Paix : du Nobel à la réalité

Une fois par an, la paix fait l’ouverture des journaux télévisés lors de l’annonce du prix Nobel. Cette année aura mis à l’honneur la Campagne internationale pour l’abolition des armes nucléaires (ICAN). C’est que l’actualité est lourde en la matière. Mais au moins ce choix est-il l’occasion de rappeler la paix est toujours une construction politique, donc géopolitique.
L’ICAN a mis à l’ordre du jour un traité international d’interdiction des armes nucléaires comme il en existe pour interdire les armes chimiques. Il a été signé par 122 pays en juillet dernier, dans le cadre de l’ONU. Sauf qu’aucune des neuf puissances nucléaires, dont la France, les États-Unis, Israël ou la Russie, ne l’a signé. L’essentiel reste donc à faire pour passer de l’utopie pacifiste à la diplomatie pacificatrice. Une voie étroite existe puisqu’en janvier dernier, le président chinois Xi Jinping en personne déclarait que « les armes nucléaires devraient être totalement interdites et détruites afin de construire un monde sans armes nucléaires ».

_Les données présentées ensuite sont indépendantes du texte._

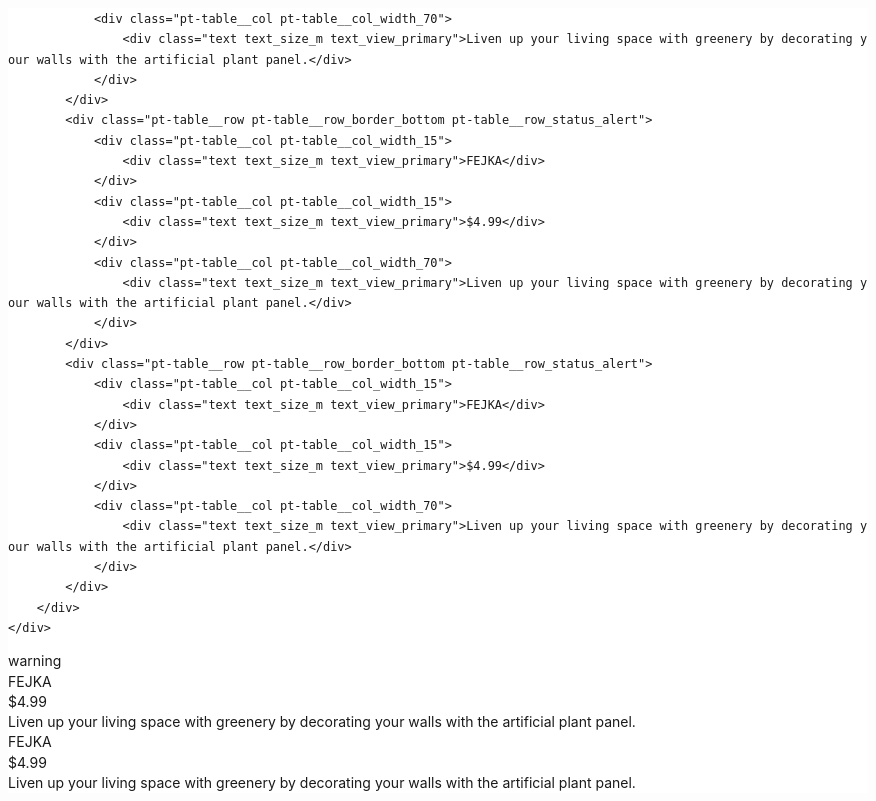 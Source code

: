                 <div class="pt-table__col pt-table__col_width_70">
                    <div class="text text_size_m text_view_primary">Liven up your living space with greenery by decorating your walls with the artificial plant panel.</div>
                </div>
            </div>
            <div class="pt-table__row pt-table__row_border_bottom pt-table__row_status_alert">
                <div class="pt-table__col pt-table__col_width_15">
                    <div class="text text_size_m text_view_primary">FEJKA</div>
                </div>
                <div class="pt-table__col pt-table__col_width_15">
                    <div class="text text_size_m text_view_primary">$4.99</div>
                </div>
                <div class="pt-table__col pt-table__col_width_70">
                    <div class="text text_size_m text_view_primary">Liven up your living space with greenery by decorating your walls with the artificial plant panel.</div>
                </div>
            </div>
            <div class="pt-table__row pt-table__row_border_bottom pt-table__row_status_alert">
                <div class="pt-table__col pt-table__col_width_15">
                    <div class="text text_size_m text_view_primary">FEJKA</div>
                </div>
                <div class="pt-table__col pt-table__col_width_15">
                    <div class="text text_size_m text_view_primary">$4.99</div>
                </div>
                <div class="pt-table__col pt-table__col_width_70">
                    <div class="text text_size_m text_view_primary">Liven up your living space with greenery by decorating your walls with the artificial plant panel.</div>
                </div>
            </div>
        </div>
    </div>
</div>

<div class="tpl-grid tpl-grid_m-columns_6 tpl-grid_col-gap_third tpl-grid_row-gap_third tpl-grid_vertical-align_center decorator decorator_indent-b_xxxl">
    <div class="tpl-grid__fraction tpl-grid__fraction_m-col_1">
        <div class="text text_size_xl text_view_ghost">warning</div>
    </div>
    <div class="tpl-grid__fraction tpl-grid__fraction_m-col_5">
        <div class="pt-table pt-table_view_default pt-table_space-h_m pt-table_space-v_s">
            <div class="pt-table__row pt-table__row_border_bottom pt-table__row_status_warning">
                <div class="pt-table__col pt-table__col_width_15">
                    <div class="text text_size_m text_view_primary">FEJKA</div>
                </div>
                <div class="pt-table__col pt-table__col_width_15">
                    <div class="text text_size_m text_view_primary">$4.99</div>
                </div>
                <div class="pt-table__col pt-table__col_width_70">
                    <div class="text text_size_m text_view_primary">Liven up your living space with greenery by decorating your walls with the artificial plant panel.</div>
                </div>
            </div>
            <div class="pt-table__row pt-table__row_border_bottom pt-table__row_status_warning">
                <div class="pt-table__col pt-table__col_width_15">
                    <div class="text text_size_m text_view_primary">FEJKA</div>
                </div>
                <div class="pt-table__col pt-table__col_width_15">
                    <div class="text text_size_m text_view_primary">$4.99</div>
                </div>
                <div class="pt-table__col pt-table__col_width_70">
                    <div class="text text_size_m text_view_primary">Liven up your living space with greenery by decorating your walls with the artificial plant panel.</div>
                </div>
            </div> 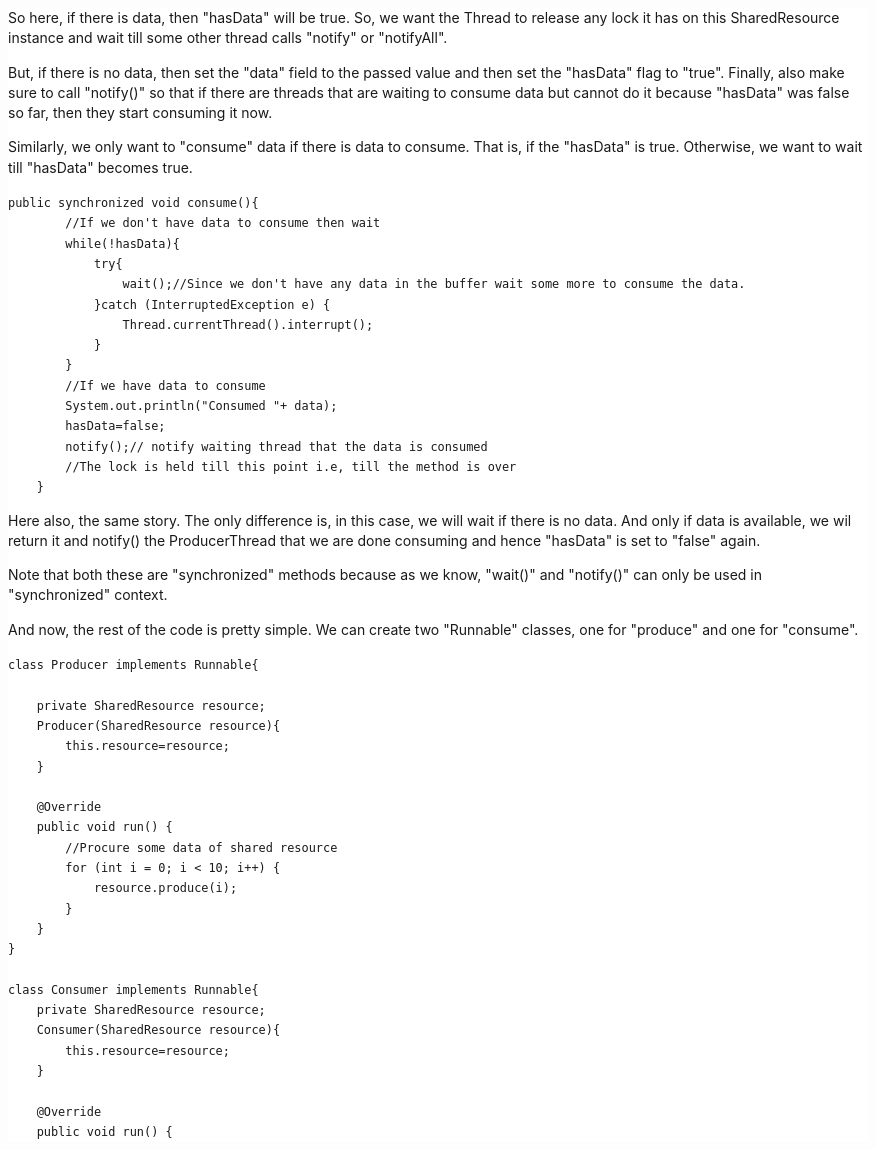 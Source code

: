 So here, if there is data, then "hasData" will be true. So, we want the Thread to release any lock it has on this SharedResource instance and wait till some other thread calls "notify" or "notifyAll".

But, if there is no data, then set the "data" field to the passed value and then set the "hasData" flag to "true". Finally, also make sure to call "notify()" so that if there are threads that are waiting to consume data but cannot do it because "hasData" was false so far, then they start consuming it now.

Similarly, we only want to "consume" data if there is data to consume. That is, if the "hasData" is true. Otherwise, we want to wait till "hasData" becomes true.


```
public synchronized void consume(){
        //If we don't have data to consume then wait
        while(!hasData){
            try{
                wait();//Since we don't have any data in the buffer wait some more to consume the data.
            }catch (InterruptedException e) {
                Thread.currentThread().interrupt();
            }
        }
        //If we have data to consume
        System.out.println("Consumed "+ data);
        hasData=false;
        notify();// notify waiting thread that the data is consumed
        //The lock is held till this point i.e, till the method is over
    }
```

Here also, the same story. The only difference is, in this case, we will wait if there is no data. And only if data is available, we wil return it and notify() the ProducerThread that we are done consuming and hence "hasData" is set to "false" again.

Note that both these are "synchronized" methods because as we know, "wait()" and "notify()" can only be used in "synchronized" context.

And now, the rest of the code is pretty simple. We can create two "Runnable" classes, one for "produce" and one for "consume".


```
class Producer implements Runnable{

    private SharedResource resource;
    Producer(SharedResource resource){
        this.resource=resource;
    }

    @Override
    public void run() {
        //Procure some data of shared resource
        for (int i = 0; i < 10; i++) {
            resource.produce(i);
        }
    }
}

class Consumer implements Runnable{
    private SharedResource resource;
    Consumer(SharedResource resource){
        this.resource=resource;
    }

    @Override
    public void run() {
```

Mais pour avancer, encore faut-il que la France parle d’une voix claire. On ne saurait abandonner la crise nord-coréenne au duo infernal formé Kim Jong-Un et Donald Trump. La lutte contre la dissémination et pour le désarmement multilatéral passe par la diplomatie et des garanties collectives, les plus armés devant commencer par désarmer les premiers. La France pourrait proposer une conférence internationale sur le sujet. Mieux, elle pourrait montrer l’exemple en renonçant à participer au bouclier anti-missile de l’OTAN en Europe qui annihile l’idée de dissuasion.

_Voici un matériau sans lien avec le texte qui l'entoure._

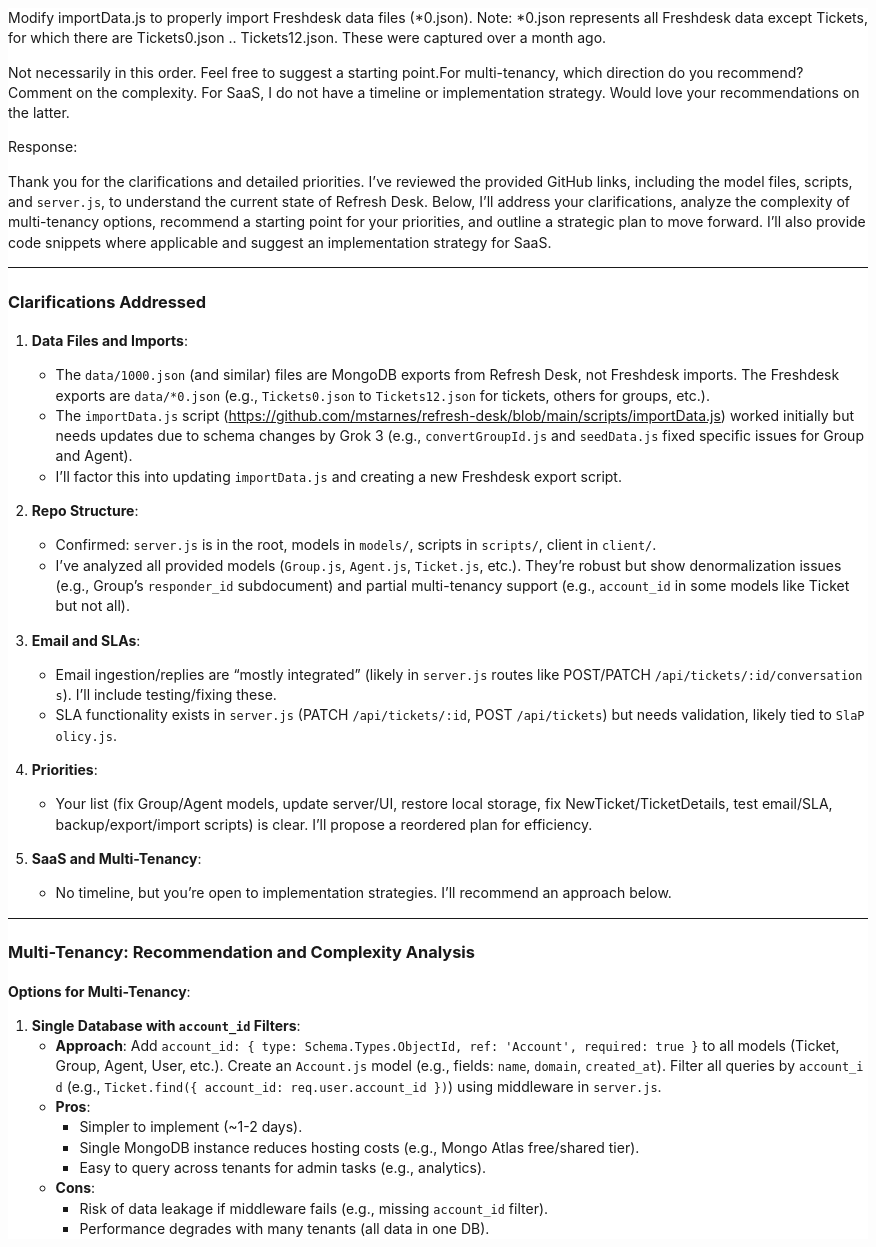 Modify importData.js to properly import Freshdesk data files (*0.json). Note: *0.json represents all Freshdesk data except Tickets, for which there are Tickets0.json .. Tickets12.json. These were captured over a month ago.

Not necessarily in this order. Feel free to suggest a starting point.For multi-tenancy, which direction do you recommend? Comment on the complexity. For SaaS, I do not have a timeline or implementation strategy. Would love your recommendations on the latter.



Response:

Thank you for the clarifications and detailed priorities. I’ve reviewed the provided GitHub links, including the model files, scripts, and `server.js`, to understand the current state of Refresh Desk. Below, I’ll address your clarifications, analyze the complexity of multi-tenancy options, recommend a starting point for your priorities, and outline a strategic plan to move forward. I’ll also provide code snippets where applicable and suggest an implementation strategy for SaaS.

---

### Clarifications Addressed
1. **Data Files and Imports**:
   - The `data/1000.json` (and similar) files are MongoDB exports from Refresh Desk, not Freshdesk imports. The Freshdesk exports are `data/*0.json` (e.g., `Tickets0.json` to `Tickets12.json` for tickets, others for groups, etc.).
   - The `importData.js` script (https://github.com/mstarnes/refresh-desk/blob/main/scripts/importData.js) worked initially but needs updates due to schema changes by Grok 3 (e.g., `convertGroupId.js` and `seedData.js` fixed specific issues for Group and Agent).
   - I’ll factor this into updating `importData.js` and creating a new Freshdesk export script.

2. **Repo Structure**:
   - Confirmed: `server.js` is in the root, models in `models/`, scripts in `scripts/`, client in `client/`.
   - I’ve analyzed all provided models (`Group.js`, `Agent.js`, `Ticket.js`, etc.). They’re robust but show denormalization issues (e.g., Group’s `responder_id` subdocument) and partial multi-tenancy support (e.g., `account_id` in some models like Ticket but not all).

3. **Email and SLAs**:
   - Email ingestion/replies are “mostly integrated” (likely in `server.js` routes like POST/PATCH `/api/tickets/:id/conversations`). I’ll include testing/fixing these.
   - SLA functionality exists in `server.js` (PATCH `/api/tickets/:id`, POST `/api/tickets`) but needs validation, likely tied to `SlaPolicy.js`.

4. **Priorities**:
   - Your list (fix Group/Agent models, update server/UI, restore local storage, fix NewTicket/TicketDetails, test email/SLA, backup/export/import scripts) is clear. I’ll propose a reordered plan for efficiency.

5. **SaaS and Multi-Tenancy**:
   - No timeline, but you’re open to implementation strategies. I’ll recommend an approach below.

---

### Multi-Tenancy: Recommendation and Complexity Analysis

**Options for Multi-Tenancy**:
1. **Single Database with `account_id` Filters**:
   - **Approach**: Add `account_id: { type: Schema.Types.ObjectId, ref: 'Account', required: true }` to all models (Ticket, Group, Agent, User, etc.). Create an `Account.js` model (e.g., fields: `name`, `domain`, `created_at`). Filter all queries by `account_id` (e.g., `Ticket.find({ account_id: req.user.account_id })`) using middleware in `server.js`.
   - **Pros**:
     - Simpler to implement (~1-2 days).
     - Single MongoDB instance reduces hosting costs (e.g., Mongo Atlas free/shared tier).
     - Easy to query across tenants for admin tasks (e.g., analytics).
   - **Cons**:
     - Risk of data leakage if middleware fails (e.g., missing `account_id` filter).
     - Performance degrades with many tenants (all data in one DB).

Au lieu de quoi, F. Hollande puis E. Macron engagent la France dans une « Europe de la Défense » soumise à l’OTAN que les Français ont déjà rejetée en 1954. Ils avaient compris que c’est en fait une Europe de la guerre qui se préparait hier et se prépare aujourd’hui, en particulier contre la Russie. La proposition des députés insoumis de faire figurer le drapeau de l’ONU dans l’hémicycle de l’Assemblée nationale affirmait cette volonté de paix plus sûrement que le belliqueux macronisme européen.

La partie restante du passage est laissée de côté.